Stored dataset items
● ● ● ● ●

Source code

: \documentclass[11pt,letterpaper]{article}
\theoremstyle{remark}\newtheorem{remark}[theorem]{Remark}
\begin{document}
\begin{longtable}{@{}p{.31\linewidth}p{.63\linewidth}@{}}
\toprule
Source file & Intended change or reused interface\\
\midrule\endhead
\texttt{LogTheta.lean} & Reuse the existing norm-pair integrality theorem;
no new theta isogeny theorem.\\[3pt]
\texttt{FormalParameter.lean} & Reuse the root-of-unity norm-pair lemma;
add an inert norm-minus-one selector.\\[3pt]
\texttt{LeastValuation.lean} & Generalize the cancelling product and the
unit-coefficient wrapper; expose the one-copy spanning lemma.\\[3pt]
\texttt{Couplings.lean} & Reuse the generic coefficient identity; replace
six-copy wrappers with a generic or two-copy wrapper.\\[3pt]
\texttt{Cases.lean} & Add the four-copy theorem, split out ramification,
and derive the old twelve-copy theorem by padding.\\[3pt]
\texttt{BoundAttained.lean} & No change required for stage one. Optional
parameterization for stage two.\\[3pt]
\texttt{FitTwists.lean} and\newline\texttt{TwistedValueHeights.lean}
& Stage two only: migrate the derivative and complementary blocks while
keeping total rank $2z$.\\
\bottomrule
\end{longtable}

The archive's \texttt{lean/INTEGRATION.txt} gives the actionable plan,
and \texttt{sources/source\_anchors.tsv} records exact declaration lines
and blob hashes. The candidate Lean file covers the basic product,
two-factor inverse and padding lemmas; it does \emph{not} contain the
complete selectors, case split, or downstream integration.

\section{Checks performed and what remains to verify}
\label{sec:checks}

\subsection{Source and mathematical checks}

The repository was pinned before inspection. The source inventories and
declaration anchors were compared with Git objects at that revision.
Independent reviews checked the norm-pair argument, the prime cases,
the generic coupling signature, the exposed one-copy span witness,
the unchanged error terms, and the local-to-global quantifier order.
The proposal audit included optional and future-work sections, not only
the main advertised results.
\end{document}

● ● ● ● ●

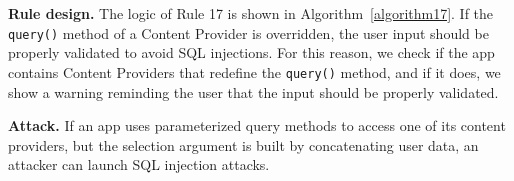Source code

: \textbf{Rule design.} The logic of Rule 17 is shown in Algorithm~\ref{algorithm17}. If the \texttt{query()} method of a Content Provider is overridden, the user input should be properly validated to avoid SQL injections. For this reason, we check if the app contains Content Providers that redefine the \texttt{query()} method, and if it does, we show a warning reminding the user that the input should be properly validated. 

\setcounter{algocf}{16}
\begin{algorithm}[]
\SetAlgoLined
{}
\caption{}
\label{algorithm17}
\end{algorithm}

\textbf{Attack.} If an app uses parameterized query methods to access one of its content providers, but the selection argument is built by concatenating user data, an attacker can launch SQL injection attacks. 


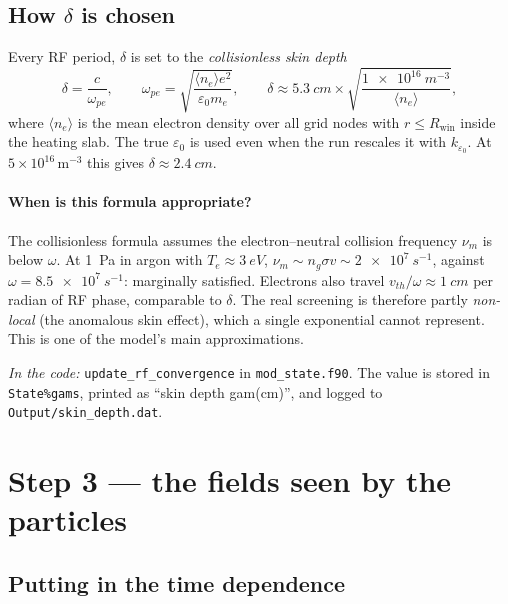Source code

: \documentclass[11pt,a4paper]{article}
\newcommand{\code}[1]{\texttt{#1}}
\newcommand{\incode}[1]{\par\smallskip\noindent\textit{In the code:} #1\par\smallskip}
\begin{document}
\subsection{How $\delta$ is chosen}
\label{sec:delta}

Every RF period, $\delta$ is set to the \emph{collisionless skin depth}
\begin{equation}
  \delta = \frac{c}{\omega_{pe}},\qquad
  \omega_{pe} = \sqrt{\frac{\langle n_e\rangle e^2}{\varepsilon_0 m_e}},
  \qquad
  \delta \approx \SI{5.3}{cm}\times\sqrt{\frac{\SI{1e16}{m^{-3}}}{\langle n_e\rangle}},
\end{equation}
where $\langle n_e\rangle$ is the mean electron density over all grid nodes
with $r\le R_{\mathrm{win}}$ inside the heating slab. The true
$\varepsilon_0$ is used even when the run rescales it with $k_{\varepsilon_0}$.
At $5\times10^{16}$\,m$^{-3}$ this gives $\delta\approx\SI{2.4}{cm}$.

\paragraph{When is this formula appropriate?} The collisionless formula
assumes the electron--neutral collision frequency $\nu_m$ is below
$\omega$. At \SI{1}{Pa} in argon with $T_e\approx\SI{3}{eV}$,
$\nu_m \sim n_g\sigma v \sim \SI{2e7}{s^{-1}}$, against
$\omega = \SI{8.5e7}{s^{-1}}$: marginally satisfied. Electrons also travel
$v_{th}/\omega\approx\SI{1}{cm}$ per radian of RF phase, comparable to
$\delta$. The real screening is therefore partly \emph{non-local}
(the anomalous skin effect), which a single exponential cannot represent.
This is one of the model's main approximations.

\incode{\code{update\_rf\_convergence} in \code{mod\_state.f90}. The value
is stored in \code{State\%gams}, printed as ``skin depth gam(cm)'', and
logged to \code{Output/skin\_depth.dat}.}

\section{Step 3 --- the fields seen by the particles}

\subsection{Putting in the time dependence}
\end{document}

● ● ● ● ●

Tally up how many lines in the records contain the string "pair". Answer with that figure only.

3